Published online by Cambridge University Press: 13 July 2009
INTRODUCTION
Harmsen claims the Court has tended to adopt an ‘excessively conservative’ and casuistic method lacking principled coherence, and President Wildhaber argues that ways need to be found for it ‘to concentrate its efforts on decisions of “principle”, decisions which create jurisprudence’. However, the building blocks of a more coherent approach are already available, already partly employed, and merely need to be applied with greater consistency in order effectively to address core constitutional problems in the Convention which are also familiar in some form in all contemporary democratic constitutional systems – the division of responsibility between judicial and non-judicial bodies, how ‘activist’, ‘restrained’, or ‘deferential’ courts should be in scrutinizing the exercise of non-judicial public power, and the relative responsibilities of institutions at different levels of a constitutional system, in this case national and pan-European ones.

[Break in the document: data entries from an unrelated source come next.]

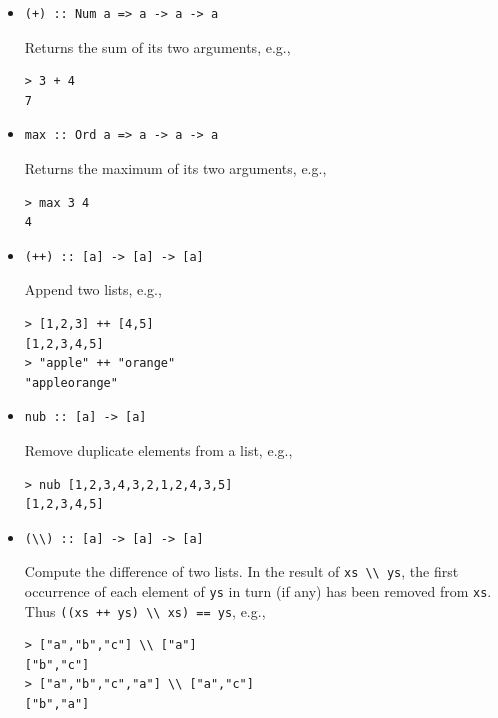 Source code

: \documentclass[addpoints]{exam}
\begin{document}
\begin{itemize}
\item
\begin{verbatim}
(+) :: Num a => a -> a -> a
\end{verbatim}
Returns the sum of its two arguments, e.g.,
\begin{verbatim}
> 3 + 4
7
\end{verbatim}
\item
\begin{verbatim}
max :: Ord a => a -> a -> a
\end{verbatim}
Returns the maximum of its two arguments, e.g.,
\begin{verbatim}
> max 3 4
4
\end{verbatim}
\item
\begin{verbatim}
(++) :: [a] -> [a] -> [a]
\end{verbatim}
Append two lists, e.g.,
\begin{verbatim}
> [1,2,3] ++ [4,5]
[1,2,3,4,5]
> "apple" ++ "orange"
"appleorange"
\end{verbatim}
\item 
\begin{verbatim}
nub :: [a] -> [a]
\end{verbatim}
Remove duplicate elements from a list, e.g.,
\begin{verbatim}
> nub [1,2,3,4,3,2,1,2,4,3,5]
[1,2,3,4,5]
\end{verbatim}
\item
\begin{verbatim}
(\\) :: [a] -> [a] -> [a]
\end{verbatim}
Compute the difference of two lists. In the result of \verb|xs \\ ys|, the first occurrence of each element of \texttt{ys} in turn (if any) has been removed from \texttt{xs}.  Thus \verb|((xs ++ ys) \\ xs) == ys|, e.g.,
\begin{verbatim}
> ["a","b","c"] \\ ["a"]
["b","c"]
> ["a","b","c","a"] \\ ["a","c"]
["b","a"]
\end{verbatim}
\end{itemize}
\end{document}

The core thesis of this chapter is that the key to the more effective delivery of constitutional justice lies in the Court being more formally committed to the distinction between primary and secondary constitutional principles already inherent in the Convention.
Since the Convention's provisions are abstract and sparse, the key to resolving individual complaints ultimately lies in how the text is interpreted. In addition to the guidance provided by the precise terms of particular provisions, which often specify limits to rights, the process of interpretation is said to be governed by the application of a dozen or so ‘interpretive principles’.